■ **PROBLEM TO SOLVE**: All lines from the one with "The main problem" to the end of the entries below must be written out exactly. Leave out any other line.

■ **Records from a dataset**:

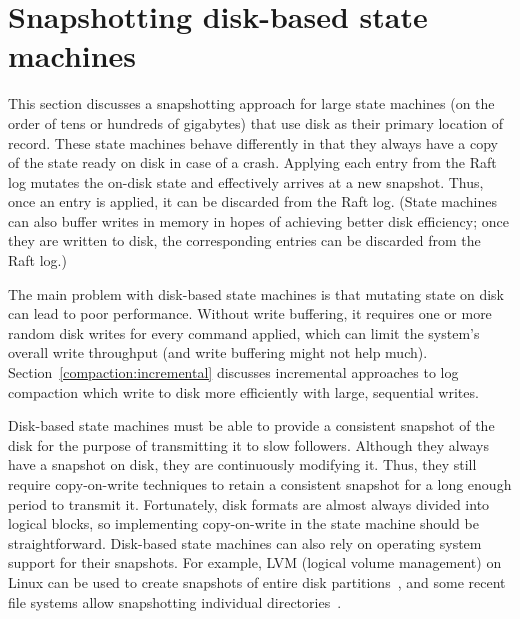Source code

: \section{Snapshotting disk-based state machines}
\label{compaction:disksnapshot}

This section discusses a snapshotting approach for large state machines
(on the order of tens or hundreds of gigabytes) that use disk as their
primary location of record. 
These state machines behave differently in that they always have a copy
of the state ready on disk in case of a crash.
Applying each entry from the Raft log mutates
the on-disk state and effectively arrives at a new snapshot. Thus, once
an entry is applied, it can be discarded from the Raft log.
(State machines can also buffer writes in memory in hopes of achieving
better disk efficiency; once they are written to disk, the corresponding
entries can be discarded from the Raft log.)

The main problem with disk-based state machines is that
mutating state on disk can lead to poor performance. Without write
buffering, it requires one or more random disk writes for every command
applied, which can limit the system's overall write throughput (and
write buffering might not help much).
Section~\ref{compaction:incremental} discusses incremental approaches to
log compaction which write to disk more efficiently with large,
sequential writes.

Disk-based state machines must be able to provide a consistent
snapshot of the disk for the purpose of transmitting it to slow
followers. Although they always have a snapshot on disk, they are
continuously modifying it. Thus, they still require copy-on-write
techniques to retain a consistent snapshot for a long enough period to
transmit it. Fortunately, disk formats are almost always divided into
logical blocks, so implementing copy-on-write in the state machine
should be straightforward. Disk-based state machines can also rely on
operating system support for their snapshots. For example, LVM (logical
volume management) on Linux can be used to create snapshots of entire
disk partitions~\cite{lvm}, and some recent file systems allow
snapshotting individual directories~\cite{btrfssnapshots}.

■ **ANSWER TO THE PROBLEM**:
The main problem with disk-based state machines is that
mutating state on disk can lead to poor performance. Without write
buffering, it requires one or more random disk writes for every command
applied, which can limit the system's overall write throughput (and
write buffering might not help much).
Section~\ref{compaction:incremental} discusses incremental approaches to
log compaction which write to disk more efficiently with large,
sequential writes.

Disk-based state machines must be able to provide a consistent
snapshot of the disk for the purpose of transmitting it to slow
followers. Although they always have a snapshot on disk, they are
continuously modifying it. Thus, they still require copy-on-write
techniques to retain a consistent snapshot for a long enough period to
transmit it. Fortunately, disk formats are almost always divided into
logical blocks, so implementing copy-on-write in the state machine
should be straightforward. Disk-based state machines can also rely on
operating system support for their snapshots. For example, LVM (logical
volume management) on Linux can be used to create snapshots of entire
disk partitions~\cite{lvm}, and some recent file systems allow
snapshotting individual directories~\cite{btrfssnapshots}.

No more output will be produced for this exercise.